Previous studies on the allocation of scarce medical resources have shown that certain patient variables (e.g. sex, age, number of dependants) significantly affect lay participants' rank ordering of them for costly treatment. This study replicates the methodology of these studies (Furnham, Meader, & McClelland, 1999, Furnham, Simmons, & McClelland, 2000) but using allocation to social housing as the dependent variable. One hundred and sixty-three adults rank ordered sixteen people to be allocated a flat from a housing list. The results indicated that whereas gender made no difference in the decision, nonsmokers were favored over smokers, the mentally healthy over the mentally ill; and those with average intelligence over those with high intelligence. These results are comparable to those from studies looking at the allocation of scarce medical resources.
For self-evident reasons there is a rich medical and ethical literature from many countries on the appropriate allocation of scarce medical resources (Brody, 1981; Charlesworth, 1993; Freund, 1971; Koch, 1996; Lamb, 1989; Le Grand, 1991).
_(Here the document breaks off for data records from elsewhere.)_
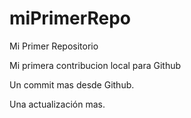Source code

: # miPrimerRepo
Mi Primer Repositorio

Mi primera contribucion local para Github

Un commit mas desde Github.

Una actualización mas.
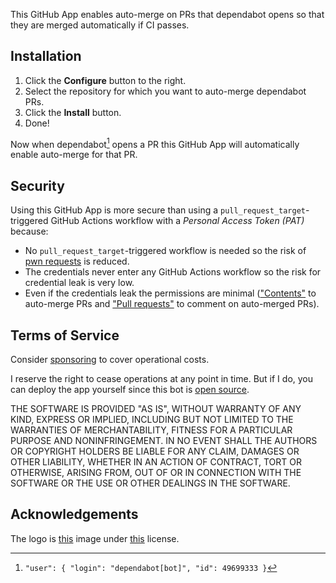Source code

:This GitHub App enables auto-merge on PRs that dependabot opens so that they are merged automatically if CI passes.

## Installation

1. Click the **Configure** button to the right.
2. Select the repository for which you want to auto-merge dependabot PRs.
3. Click the **Install** button.
4. Done!

Now when dependabot[^1] opens a PR this GitHub App will automatically enable auto-merge for that PR.

## Security

Using this GitHub App is more secure than using a `pull_request_target`-triggered GitHub Actions workflow with a *Personal Access Token (PAT)* because:

* No `pull_request_target`-triggered workflow is needed so the risk of [pwn requests](https://securitylab.github.com/resources/github-actions-preventing-pwn-requests/) is reduced.
* The credentials never enter any GitHub Actions workflow so the risk for credential leak is very low.
* Even if the credentials leak the permissions are minimal (["Contents"](https://docs.github.com/en/rest/authentication/permissions-required-for-github-apps?apiVersion=2022-11-28#repository-permissions-for-contents) to auto-merge PRs and ["Pull requests"](https://docs.github.com/en/rest/authentication/permissions-required-for-github-apps?apiVersion=2022-11-28#repository-permissions-for-pull-requests) to comment on auto-merged PRs).

## Terms of Service

Consider [sponsoring](https://github.com/sponsors/Enselic) to cover operational costs.

I reserve the right to cease operations at any point in time. But if I do, you can deploy the app yourself since this bot is [open source](https://github.com/auto-merge-prs/auto-merge-dependabot-prs).

THE SOFTWARE IS PROVIDED "AS IS", WITHOUT WARRANTY OF ANY KIND, EXPRESS OR IMPLIED, INCLUDING BUT NOT LIMITED TO THE WARRANTIES OF MERCHANTABILITY, FITNESS FOR A PARTICULAR PURPOSE AND NONINFRINGEMENT. IN NO EVENT SHALL THE AUTHORS OR COPYRIGHT HOLDERS BE LIABLE FOR ANY CLAIM, DAMAGES OR OTHER LIABILITY, WHETHER IN AN ACTION OF CONTRACT, TORT OR OTHERWISE, ARISING FROM, OUT OF OR IN CONNECTION WITH THE SOFTWARE OR THE USE OR OTHER DEALINGS IN THE SOFTWARE.

## Acknowledgements

The logo is [this](https://github.com/microsoft/fluentui-emoji/blob/main/assets/Rocket/3D/rocket_3d.png) image under [this](https://github.com/microsoft/fluentui-emoji/blob/main/LICENSE) license.

[^1]: `"user": { "login": "dependabot[bot]", "id": 49699333 }`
There is an extensive psychological literature on distributive justice which is concerned with resource distribution (Deutsch, 1975; Greenberg, 2001) as well as an important philosophical literature on justice theories (Rawls, 1971). More recently there is an empirical psychological literature on the allocation of medical resources (Furnham, 1996; Furnham & Briggs, 1993; Furnham, Meader, & McClelland, 1999; Furnham & Ofstein, 1997; Furnham, Simmons, & McClelland, 2000; Furnham, Thomas, & Petrides, 2002).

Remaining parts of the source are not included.